The next morning, Izzy rushed out of her room and hurried down the stairs at the same time James entered the foyer. He smiled widely at her, so widely that little lines crinkled around his eyes. She had never seen him so happy and she couldn’t help but smile back.
He strode to her. “Let us talk.”
He paused just long enough for her to enter the parlor.
“Please sit,” he said, and once she sat on the settee, he took the wingback chair to her right.
Wondering why he looked so pleased with himself, Izzy straightened her dress over her knees. She gazed at him, waiting.

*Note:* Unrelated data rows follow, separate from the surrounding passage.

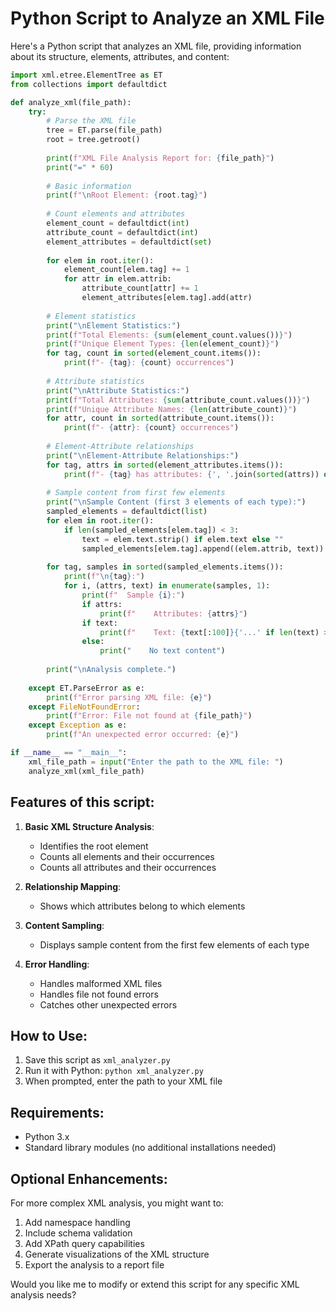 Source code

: # Python Script to Analyze an XML File

Here's a Python script that analyzes an XML file, providing information about its structure, elements, attributes, and content:

```python
import xml.etree.ElementTree as ET
from collections import defaultdict

def analyze_xml(file_path):
    try:
        # Parse the XML file
        tree = ET.parse(file_path)
        root = tree.getroot()
        
        print(f"XML File Analysis Report for: {file_path}")
        print("=" * 60)
        
        # Basic information
        print(f"\nRoot Element: {root.tag}")
        
        # Count elements and attributes
        element_count = defaultdict(int)
        attribute_count = defaultdict(int)
        element_attributes = defaultdict(set)
        
        for elem in root.iter():
            element_count[elem.tag] += 1
            for attr in elem.attrib:
                attribute_count[attr] += 1
                element_attributes[elem.tag].add(attr)
        
        # Element statistics
        print("\nElement Statistics:")
        print(f"Total Elements: {sum(element_count.values())}")
        print(f"Unique Element Types: {len(element_count)}")
        for tag, count in sorted(element_count.items()):
            print(f"- {tag}: {count} occurrences")
        
        # Attribute statistics
        print("\nAttribute Statistics:")
        print(f"Total Attributes: {sum(attribute_count.values())}")
        print(f"Unique Attribute Names: {len(attribute_count)}")
        for attr, count in sorted(attribute_count.items()):
            print(f"- {attr}: {count} occurrences")
        
        # Element-Attribute relationships
        print("\nElement-Attribute Relationships:")
        for tag, attrs in sorted(element_attributes.items()):
            print(f"- {tag} has attributes: {', '.join(sorted(attrs)) or 'None'}")
        
        # Sample content from first few elements
        print("\nSample Content (first 3 elements of each type):")
        sampled_elements = defaultdict(list)
        for elem in root.iter():
            if len(sampled_elements[elem.tag]) < 3:
                text = elem.text.strip() if elem.text else ""
                sampled_elements[elem.tag].append((elem.attrib, text))
        
        for tag, samples in sorted(sampled_elements.items()):
            print(f"\n{tag}:")
            for i, (attrs, text) in enumerate(samples, 1):
                print(f"  Sample {i}:")
                if attrs:
                    print(f"    Attributes: {attrs}")
                if text:
                    print(f"    Text: {text[:100]}{'...' if len(text) > 100 else ''}")
                else:
                    print("    No text content")
        
        print("\nAnalysis complete.")
        
    except ET.ParseError as e:
        print(f"Error parsing XML file: {e}")
    except FileNotFoundError:
        print(f"Error: File not found at {file_path}")
    except Exception as e:
        print(f"An unexpected error occurred: {e}")

if __name__ == "__main__":
    xml_file_path = input("Enter the path to the XML file: ")
    analyze_xml(xml_file_path)
```

## Features of this script:

1. **Basic XML Structure Analysis**:
   - Identifies the root element
   - Counts all elements and their occurrences
   - Counts all attributes and their occurrences

2. **Relationship Mapping**:
   - Shows which attributes belong to which elements

3. **Content Sampling**:
   - Displays sample content from the first few elements of each type

4. **Error Handling**:
   - Handles malformed XML files
   - Handles file not found errors
   - Catches other unexpected errors

## How to Use:

1. Save this script as `xml_analyzer.py`
2. Run it with Python: `python xml_analyzer.py`
3. When prompted, enter the path to your XML file

## Requirements:

- Python 3.x
- Standard library modules (no additional installations needed)

## Optional Enhancements:

For more complex XML analysis, you might want to:
1. Add namespace handling
2. Include schema validation
3. Add XPath query capabilities
4. Generate visualizations of the XML structure
5. Export the analysis to a report file

Would you like me to modify or extend this script for any specific XML analysis needs?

“I’ve grown fond of you and I dislike seeing you so sad, so I have spent yesterday thinking about what you said about your sister and how she stayed in the past.” He smiled. “And I had luncheon with Alice.”
“Alice?”
“She, too, is fond of you and has concluded she should not have interfered with Edward’s happiness. However, she can’t retract the banns and now they are in place. The haut-monde and the Prince Regent will expect a wedding to take place this day.”
“I know, that’s why I’ve decided to go home.”
“Home?” James raised his brows in surprise. “That’s why I wanted to speak to you. After much thought, I would like you to stay.”
Izzy opened her mouth to tell him she couldn’t, but he held his hand up.
“During my time at Brooks’—”
Izzy couldn’t help interrupting; she hadn’t heard of the place. “Brooks’?”
“A club.”
“Oh, I thought you’d go to White’s.” Nearly every gentleman in the books she read went to White’s.
“Too many Tories spend their time at White’s. Anyway, while I was playing faro with a friend it occurred to me that although you have developed a tendre for Wellsneath, he is by no means the only gentleman of my acquaintance. In fact, my friend, the Viscount Grisham, is a most satisfactory gentleman.”
Tears burned the back of her eyes. “Oh, James, that is so sweet, and if you’d said any of that at Chodstone Hall, everything would have been different, but I can’t now. The man I love is about to be married and I can’t stay and see him with another.”
She stood up and walked to the window. The sky was gloomy with gray clouds meandering over the bleak sky and hiding any sign of the sun. Perfect. She spun back to James, who had also risen and stood watching her. “Please give me the orb. I have to go home.”
The spark went out of James’s eyes. “I am disappointed, but I understand.”